The Hadoop Ecosystem

15 minute read

What I Learned: (Some of) How the Hadoop Ecosystem Fits Together

This week’s project was to get a better understanding of how many of the Hadoop-related products and services fit together, and what their basic functions are. So, I took a course on Udemy and did a bit more reading (note: images in this blog are from the Udemy course). While there were many practical examples I worked through in the class, my goal at this point is not to become an expert in any one technology, but rather to get a solid conceptual feel from which to build in the future. Spark and working with streaming data are two areas in particular that I will definitely look into more!

What is Hadoop?

The basic summary is: “Apache Hadoop is a collection of open-source software utilities that facilitate using a network of many computers to solve problems involving massive amounts of data and computation.”

Essentially, Hadoop provides a software framework to handle the storage and processing of Big Data. It solves the problem of having too much data to store in a traditional manner by using a cluster of computers in one single file system. It can be scaled horizontally by adding more machines, vs. vertically by adding more power to an existing machine (which can be challenging or reach limits), and has redundancies in case of failure. Hadoop also allows for the storage of semi- and unstructured data sources (like text, videos, etc.). Processes can be completed on these data in parallel, allowing for much faster analyses.

Hadoop consists of four main modules:

  • Hadoop Distributed File System (HDFS) for distributed storage
  • Yet Another Resource Negotiator (YARN) to manage and monitor the cluster nodes.
  • MapReduce for parallel computation.
  • Hadoop Common, libraries and services that support other Hadoop modules.

There are tons of tools and applications that are part of the Hadoop ecosystem that also help with the collection, storage, processing and analysis of Big Data.

HDFS

The Hadoop Distributed File System (HDFS) is the primary data storage system used by Hadoop applications. It allows for the storage of very big files by breaking them up into “blocks” which can be stored across one or more machines in a cluster. This also makes parallel processing quite efficient.

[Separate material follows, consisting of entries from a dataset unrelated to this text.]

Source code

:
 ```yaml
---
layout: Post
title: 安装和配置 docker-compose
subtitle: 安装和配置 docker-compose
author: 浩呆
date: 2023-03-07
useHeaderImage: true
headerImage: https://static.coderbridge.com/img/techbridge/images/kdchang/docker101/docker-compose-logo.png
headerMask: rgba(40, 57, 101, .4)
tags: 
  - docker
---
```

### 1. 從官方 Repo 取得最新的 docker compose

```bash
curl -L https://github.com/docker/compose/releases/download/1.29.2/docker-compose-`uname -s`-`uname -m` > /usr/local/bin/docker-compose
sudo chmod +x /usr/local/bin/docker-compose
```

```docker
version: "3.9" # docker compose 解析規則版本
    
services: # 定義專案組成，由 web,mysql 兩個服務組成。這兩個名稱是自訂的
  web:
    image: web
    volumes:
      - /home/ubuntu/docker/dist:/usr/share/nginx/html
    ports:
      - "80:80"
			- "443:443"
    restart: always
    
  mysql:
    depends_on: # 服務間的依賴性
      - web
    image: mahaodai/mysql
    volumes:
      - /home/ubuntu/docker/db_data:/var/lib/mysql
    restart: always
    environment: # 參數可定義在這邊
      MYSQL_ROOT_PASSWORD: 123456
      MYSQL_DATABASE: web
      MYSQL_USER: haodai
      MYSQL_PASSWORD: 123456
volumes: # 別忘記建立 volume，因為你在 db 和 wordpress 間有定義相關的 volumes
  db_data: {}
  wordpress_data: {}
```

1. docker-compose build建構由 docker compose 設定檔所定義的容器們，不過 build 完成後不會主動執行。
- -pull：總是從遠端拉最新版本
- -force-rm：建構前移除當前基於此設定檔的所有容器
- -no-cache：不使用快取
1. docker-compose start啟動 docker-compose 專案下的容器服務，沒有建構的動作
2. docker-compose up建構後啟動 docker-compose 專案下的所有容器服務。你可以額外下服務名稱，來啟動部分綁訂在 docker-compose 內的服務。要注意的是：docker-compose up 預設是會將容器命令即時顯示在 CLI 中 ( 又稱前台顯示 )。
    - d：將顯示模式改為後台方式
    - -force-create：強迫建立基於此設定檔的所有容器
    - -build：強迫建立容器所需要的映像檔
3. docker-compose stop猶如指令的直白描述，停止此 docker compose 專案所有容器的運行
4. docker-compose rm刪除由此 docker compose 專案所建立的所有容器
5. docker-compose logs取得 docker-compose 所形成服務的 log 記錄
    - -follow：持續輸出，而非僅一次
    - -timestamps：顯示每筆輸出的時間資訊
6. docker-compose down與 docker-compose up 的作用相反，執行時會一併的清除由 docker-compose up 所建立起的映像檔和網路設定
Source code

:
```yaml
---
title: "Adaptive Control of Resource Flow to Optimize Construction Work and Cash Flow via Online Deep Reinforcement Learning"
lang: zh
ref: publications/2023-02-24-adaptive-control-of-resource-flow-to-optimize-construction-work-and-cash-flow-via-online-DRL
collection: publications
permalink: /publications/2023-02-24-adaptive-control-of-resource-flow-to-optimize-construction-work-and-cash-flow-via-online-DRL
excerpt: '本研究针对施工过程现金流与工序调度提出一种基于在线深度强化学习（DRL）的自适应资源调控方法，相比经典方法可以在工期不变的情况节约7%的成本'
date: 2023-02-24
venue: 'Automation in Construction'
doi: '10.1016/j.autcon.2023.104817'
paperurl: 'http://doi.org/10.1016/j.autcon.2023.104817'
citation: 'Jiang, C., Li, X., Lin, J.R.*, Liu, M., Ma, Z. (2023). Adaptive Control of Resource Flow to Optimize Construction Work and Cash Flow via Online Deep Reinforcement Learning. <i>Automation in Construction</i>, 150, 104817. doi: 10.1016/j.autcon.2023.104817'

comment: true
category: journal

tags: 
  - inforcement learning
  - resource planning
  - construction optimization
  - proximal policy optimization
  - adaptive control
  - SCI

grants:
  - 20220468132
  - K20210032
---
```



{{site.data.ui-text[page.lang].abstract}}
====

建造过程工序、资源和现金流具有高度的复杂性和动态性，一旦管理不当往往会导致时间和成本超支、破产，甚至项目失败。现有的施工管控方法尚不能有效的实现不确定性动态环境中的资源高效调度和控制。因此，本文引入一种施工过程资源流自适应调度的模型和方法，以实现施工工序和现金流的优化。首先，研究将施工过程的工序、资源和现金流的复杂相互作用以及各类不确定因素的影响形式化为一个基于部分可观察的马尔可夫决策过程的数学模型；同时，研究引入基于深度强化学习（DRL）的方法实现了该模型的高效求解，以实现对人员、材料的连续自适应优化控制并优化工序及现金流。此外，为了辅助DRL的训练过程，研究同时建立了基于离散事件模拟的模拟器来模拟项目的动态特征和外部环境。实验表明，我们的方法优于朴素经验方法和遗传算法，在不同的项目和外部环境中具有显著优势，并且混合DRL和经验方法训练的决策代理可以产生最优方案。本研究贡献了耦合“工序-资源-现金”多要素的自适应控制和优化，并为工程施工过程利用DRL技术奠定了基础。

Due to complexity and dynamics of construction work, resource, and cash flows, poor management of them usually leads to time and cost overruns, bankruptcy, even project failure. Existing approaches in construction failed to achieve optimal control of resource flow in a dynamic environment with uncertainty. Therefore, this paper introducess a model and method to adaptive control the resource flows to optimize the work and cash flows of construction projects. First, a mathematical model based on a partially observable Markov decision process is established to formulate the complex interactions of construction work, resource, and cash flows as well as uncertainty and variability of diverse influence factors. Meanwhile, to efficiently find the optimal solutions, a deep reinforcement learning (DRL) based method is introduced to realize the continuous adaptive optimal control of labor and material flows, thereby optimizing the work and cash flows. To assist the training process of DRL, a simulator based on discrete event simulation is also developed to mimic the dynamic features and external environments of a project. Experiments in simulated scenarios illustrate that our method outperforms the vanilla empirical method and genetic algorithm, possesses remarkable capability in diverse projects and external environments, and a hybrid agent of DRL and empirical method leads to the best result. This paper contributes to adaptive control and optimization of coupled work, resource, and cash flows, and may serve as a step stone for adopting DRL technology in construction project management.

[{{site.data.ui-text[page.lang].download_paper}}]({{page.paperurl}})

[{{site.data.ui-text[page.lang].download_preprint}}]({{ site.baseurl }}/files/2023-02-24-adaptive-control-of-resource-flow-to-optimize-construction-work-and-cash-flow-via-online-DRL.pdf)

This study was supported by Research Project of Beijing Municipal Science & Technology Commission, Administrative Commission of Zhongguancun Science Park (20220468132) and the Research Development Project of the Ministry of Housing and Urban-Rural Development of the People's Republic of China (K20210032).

Copies of the blocks are stored as a security feature. Because of this redundancy, Hadoop is able to make use of less expensive commodity hardware.

HDFS uses a master/slave architecture, where each cluster consists of a single NameNode that manages the file system operations (like keeping tracking of where the data blocks live, and maintaining edit logs of what is created, modified, or stored), and several supporting DataNodes. The DataNodes manage the data stored on the individual compute nodes, and are what the client application talks to when it queries the NameNode for some piece of information. The DataNodes also communicate between each other.

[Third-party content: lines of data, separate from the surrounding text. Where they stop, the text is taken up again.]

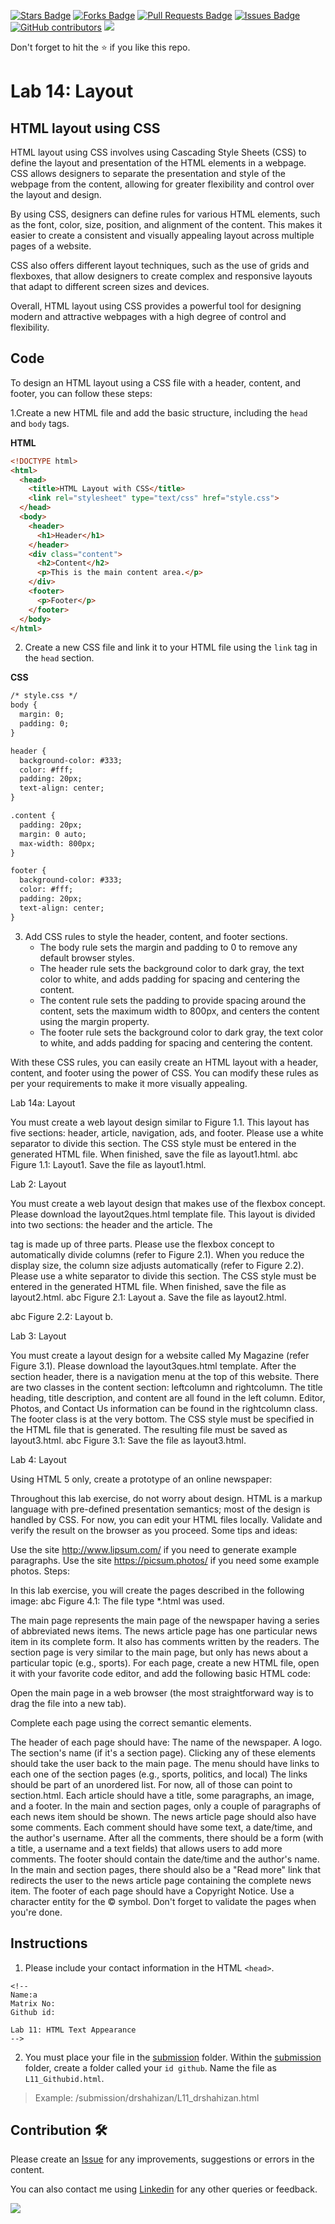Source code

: <a href="https://github.com/drshahizan/learn-php/stargazers"><img src="https://img.shields.io/github/stars/drshahizan/learn-php" alt="Stars Badge"/></a>
<a href="https://github.com/drshahizan/learn-php/network/members"><img src="https://img.shields.io/github/forks/drshahizan/learn-php" alt="Forks Badge"/></a>
<a href="https://github.com/drshahizan/learn-php/pulls"><img src="https://img.shields.io/github/issues-pr/drshahizan/learn-php" alt="Pull Requests Badge"/></a>
<a href="https://github.com/drshahizan/learn-php/issues"><img src="https://img.shields.io/github/issues/drshahizan/learn-php" alt="Issues Badge"/></a>
<a href="https://github.com/drshahizan/learn-php/graphs/contributors"><img alt="GitHub contributors" src="https://img.shields.io/github/contributors/drshahizan/learn-php?color=2b9348"></a>
![](https://visitor-badge.glitch.me/badge?page_id=drshahizan/learn-php)

Don't forget to hit the :star: if you like this repo.

# Lab 14: Layout

## HTML layout using CSS
HTML layout using CSS involves using Cascading Style Sheets (CSS) to define the layout and presentation of the HTML elements in a webpage. CSS allows designers to separate the presentation and style of the webpage from the content, allowing for greater flexibility and control over the layout and design.

By using CSS, designers can define rules for various HTML elements, such as the font, color, size, position, and alignment of the content. This makes it easier to create a consistent and visually appealing layout across multiple pages of a website.

CSS also offers different layout techniques, such as the use of grids and flexboxes, that allow designers to create complex and responsive layouts that adapt to different screen sizes and devices.

Overall, HTML layout using CSS provides a powerful tool for designing modern and attractive webpages with a high degree of control and flexibility.

## Code
To design an HTML layout using a CSS file with a header, content, and footer, you can follow these steps:

1.Create a new HTML file and add the basic structure, including the `head` and `body` tags.

**HTML**
```html
<!DOCTYPE html>
<html>
  <head>
    <title>HTML Layout with CSS</title>
    <link rel="stylesheet" type="text/css" href="style.css">
  </head>
  <body>
    <header>
      <h1>Header</h1>
    </header>
    <div class="content">
      <h2>Content</h2>
      <p>This is the main content area.</p>
    </div>
    <footer>
      <p>Footer</p>
    </footer>
  </body>
</html>
```

2. Create a new CSS file and link it to your HTML file using the `link` tag in the `head` section.

**CSS**
```html
/* style.css */
body {
  margin: 0;
  padding: 0;
}

header {
  background-color: #333;
  color: #fff;
  padding: 20px;
  text-align: center;
}

.content {
  padding: 20px;
  margin: 0 auto;
  max-width: 800px;
}

footer {
  background-color: #333;
  color: #fff;
  padding: 20px;
  text-align: center;
}
```

3. Add CSS rules to style the header, content, and footer sections.
    * The body rule sets the margin and padding to 0 to remove any default browser styles.
    * The header rule sets the background color to dark gray, the text color to white, and adds padding for spacing and centering the content.
    * The content rule sets the padding to provide spacing around the content, sets the maximum width to 800px, and centers the content using the margin property.
    * The footer rule sets the background color to dark gray, the text color to white, and adds padding for spacing and centering the content.

With these CSS rules, you can easily create an HTML layout with a header, content, and footer using the power of CSS. You can modify these rules as per your requirements to make it more visually appealing.

Lab 14a: Layout

You must create a web layout design similar to Figure 1.1.
This layout has five sections: header, article, navigation, ads, and footer.
Please use a white separator to divide this section.
The CSS style must be entered in the generated HTML file.
When finished, save the file as layout1.html.
abc
Figure 1.1: Layout1. Save the file as layout1.html.

Lab 2: Layout

You must create a web layout design that makes use of the flexbox concept.
Please download the layout2ques.html template file.
This layout is divided into two sections: the header and the article.
The <article> tag is made up of three parts. Please use the flexbox concept to automatically divide columns (refer to Figure 2.1).
When you reduce the display size, the column size adjusts automatically (refer to Figure 2.2).
Please use a white separator to divide this section.
The CSS style must be entered in the generated HTML file. When finished, save the file as layout2.html.
abc
Figure 2.1: Layout a. Save the file as layout2.html.

abc
Figure 2.2: Layout b.

Lab 3: Layout

You must create a layout design for a website called My Magazine (refer Figure 3.1).
Please download the layout3ques.html template.
After the section header, there is a navigation menu at the top of this website.
There are two classes in the content section: leftcolumn and rightcolumn. The title heading, title description, and content are all found in the left column. Editor, Photos, and Contact Us information can be found in the rightcolumn class.
The footer class is at the very bottom.
The CSS style must be specified in the HTML file that is generated. The resulting file must be saved as layout3.html.
abc
Figure 3.1: Save the file as layout3.html.

Lab 4: Layout

Using HTML 5 only, create a prototype of an online newspaper:

Throughout this lab exercise, do not worry about design. HTML is a markup language with pre-defined presentation semantics; most of the design is handled by CSS.
For now, you can edit your HTML files locally.
Validate and verify the result on the browser as you proceed.
Some tips and ideas:

Use the site http://www.lipsum.com/ if you need to generate example paragraphs.
Use the site https://picsum.photos/ if you need some example photos.
Steps:

In this lab exercise, you will create the pages described in the following image:
abc
Figure 4.1: The file type *.html was used.

The main page represents the main page of the newspaper having a series of abbreviated news items.
The news article page has one particular news item in its complete form. It also has comments written by the readers.
The section page is very similar to the main page, but only has news about a particular topic (e.g., sports).
For each page, create a new HTML file, open it with your favorite code editor, and add the following basic HTML code:
<!DOCTYPE html>
<html>
   <head>
      <title>Online Newspaper</title>
   </head>
   <body>
   </body>
</html>
Open the main page in a web browser (the most straightforward way is to drag the file into a new tab).

Complete each page using the correct semantic elements.

The header of each page should have:
The name of the newspaper.
A logo.
The section's name (if it's a section page).
Clicking any of these elements should take the user back to the main page.
The menu should have links to each one of the section pages (e.g., sports, politics, and local)
The links should be part of an unordered list.
For now, all of those can point to section.html.
Each article should have a title, some paragraphs, an image, and a footer.
In the main and section pages, only a couple of paragraphs of each news item should be shown.
The news article page should also have some comments. Each comment should have some text, a date/time, and the author's username. After all the comments, there should be a form (with a title, a username and a text fields) that allows users to add more comments.
The footer should contain the date/time and the author's name. In the main and section pages, there should also be a "Read more" link that redirects the user to the news article page containing the complete news item.
The footer of each page should have a Copyright Notice. Use a character entity for the © symbol.
Don't forget to validate the pages when you're done.

## Instructions

1. Please include your contact information in the HTML `<head>`.

``` 
<!--
Name:a
Matrix No:
Github id:

Lab 11: HTML Text Appearance
-->
```
2. You must place your file in the [submission](./submission) folder. Within the [submission](./submission) folder, create a folder called your `id github`. Name the file as `L11_Githubid.html`.
  > Example: 
  > /submission/drshahizan/L11_drshahizan.html

## Contribution 🛠️
Please create an [Issue](https://github.com/drshahizan/learn-php/issues) for any improvements, suggestions or errors in the content.

You can also contact me using [Linkedin](https://www.linkedin.com/in/drshahizan/) for any other queries or feedback.

![](https://visitor-badge.glitch.me/badge?page_id=drshahizan)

While only one NameNode can be active at a given time, it is possible for there to be a backup node that also has access to an edit log in case the first node has a failure. Alternatively, HDFS Federation allows for NameNodes per subdirectory, which is important if storing many smaller files (since HDFS is really optimized for fewer larger files). A final option is HDFS High Availability, which constantly maintains a hot standby NameNode with a shared edit log to avoid any downtime if the first NameNode goes down.

HDFS can be accessed through a UI like Ambari or Hue, the CLI, HTTP (directly or through proxy servers), network file system (NFS) gateway, or through a Java interface.

YARN

Where HDFS manages storage resources across a cluster, Yet Another Resource Negotiator (YARN) manages the computational resources. YARN can execute specific jobs or tasks that depend on data in HDFS, and determines where applications are processed. It aims to optimize the usage of a cluster from both CPU and data locality standpoints. There are also several scheduling options for jobs.

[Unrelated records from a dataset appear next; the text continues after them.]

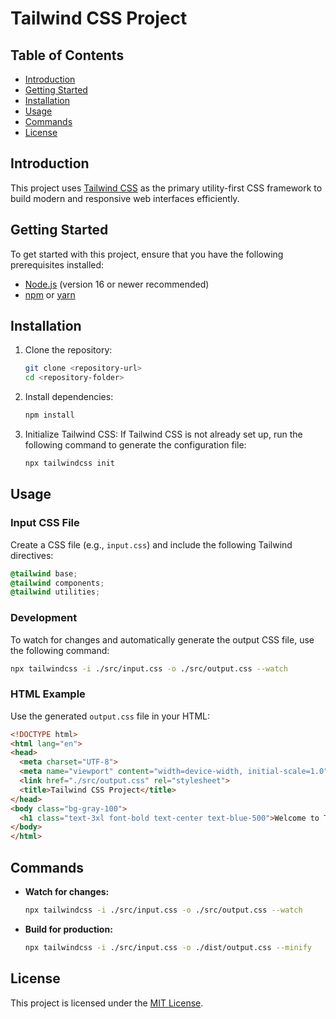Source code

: # Tailwind CSS Project

## Table of Contents
- [Introduction](#introduction)
- [Getting Started](#getting-started)
- [Installation](#installation)
- [Usage](#usage)
- [Commands](#commands)
- [License](#license)

## Introduction
This project uses [Tailwind CSS](https://tailwindcss.com/) as the primary utility-first CSS framework to build modern and responsive web interfaces efficiently.

## Getting Started
To get started with this project, ensure that you have the following prerequisites installed:

- [Node.js](https://nodejs.org/) (version 16 or newer recommended)
- [npm](https://www.npmjs.com/) or [yarn](https://yarnpkg.com/)

## Installation

1. Clone the repository:
   ```bash
   git clone <repository-url>
   cd <repository-folder>
   ```

2. Install dependencies:
   ```bash
   npm install
   ```

3. Initialize Tailwind CSS:
   If Tailwind CSS is not already set up, run the following command to generate the configuration file:
   ```bash
   npx tailwindcss init
   ```

## Usage

### Input CSS File
Create a CSS file (e.g., `input.css`) and include the following Tailwind directives:
```css
@tailwind base;
@tailwind components;
@tailwind utilities;
```

### Development
To watch for changes and automatically generate the output CSS file, use the following command:
```bash
npx tailwindcss -i ./src/input.css -o ./src/output.css --watch
```

### HTML Example
Use the generated `output.css` file in your HTML:
```html
<!DOCTYPE html>
<html lang="en">
<head>
  <meta charset="UTF-8">
  <meta name="viewport" content="width=device-width, initial-scale=1.0">
  <link href="./src/output.css" rel="stylesheet">
  <title>Tailwind CSS Project</title>
</head>
<body class="bg-gray-100">
  <h1 class="text-3xl font-bold text-center text-blue-500">Welcome to Tailwind CSS!</h1>
</body>
</html>
```

## Commands

- **Watch for changes:**
  ```bash
  npx tailwindcss -i ./src/input.css -o ./src/output.css --watch
  ```

- **Build for production:**
  ```bash
  npx tailwindcss -i ./src/input.css -o ./dist/output.css --minify
  ```

## License
This project is licensed under the [MIT License](LICENSE).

Many applications in the Hadoop ecosystem are written on top of YARN (like MapReduce, Spark, and Tez).

It is also possible to use other resource negotiator tools instead of YARN altogether. For example, Mesos is an option that is not restricted to Hadoop and is more general in scope: it manages computing resources across an entire data center, and not just Hadoop applications.

MapReduce

MapReduce allows for the distributed processing of data on a cluster. It facilitates concurrent processing by splitting large amounts of data into smaller chunks, and processing them in parallel on the Hadoop servers. In the end, it aggregates all the data from multiple servers to return a consolidated output back to the application. With MapReduce, rather than sending data to where the application or logic resides, the logic is executed on the server where the data already resides to expedite processing

To do this, a mapper first converts data into key:value pairs. For example, say we are interested in how many movies a particular user on a website has rated. If the user id was 2, and they rated movie id 34, the key value pair would be 2:34. MapReduce then sorts and groups values using “shuffle and sort,” which means that it looks at individual key value pairs and maps all the values for each unique key, resulting in one key and a list of all related values. So, if user 2 rated four movies with movie ids 34, 56, 708, and 25, the final result would be: 2: 34, 56, 708, 25.

Given the output from shuffle and sort, the reducer step aggregates the data. In the example of looking for the number of movies rated per user, the reducer would look at the length of the values in each key value pairing. For user 2 who rated four movies, the output from the reducer would be 2:4.

These processes may take place across multiple computers or processors: it is possible to split up the mapping and re-sort using a merge sort during the shuffle and sort process, and multiple reducers may take responsibility for different sets of keys. This coordination is handled through YARN.

MapReduce problems can be written in MapReduce directly, with SQL, or by using streaming to write in a language like Python.

Another example: Count how many of each star ratings (1 through 4) exist in a dataset:

image-center

In this case, the key is the rating, and the value is always 1 during the mapping step, as it just counts an instance of a particular rating. Shuffle and sort will end up with a list of 1s the length of the number of discrete reviews. The reduce step calculates the list’s length to determine the number of reviews per rating.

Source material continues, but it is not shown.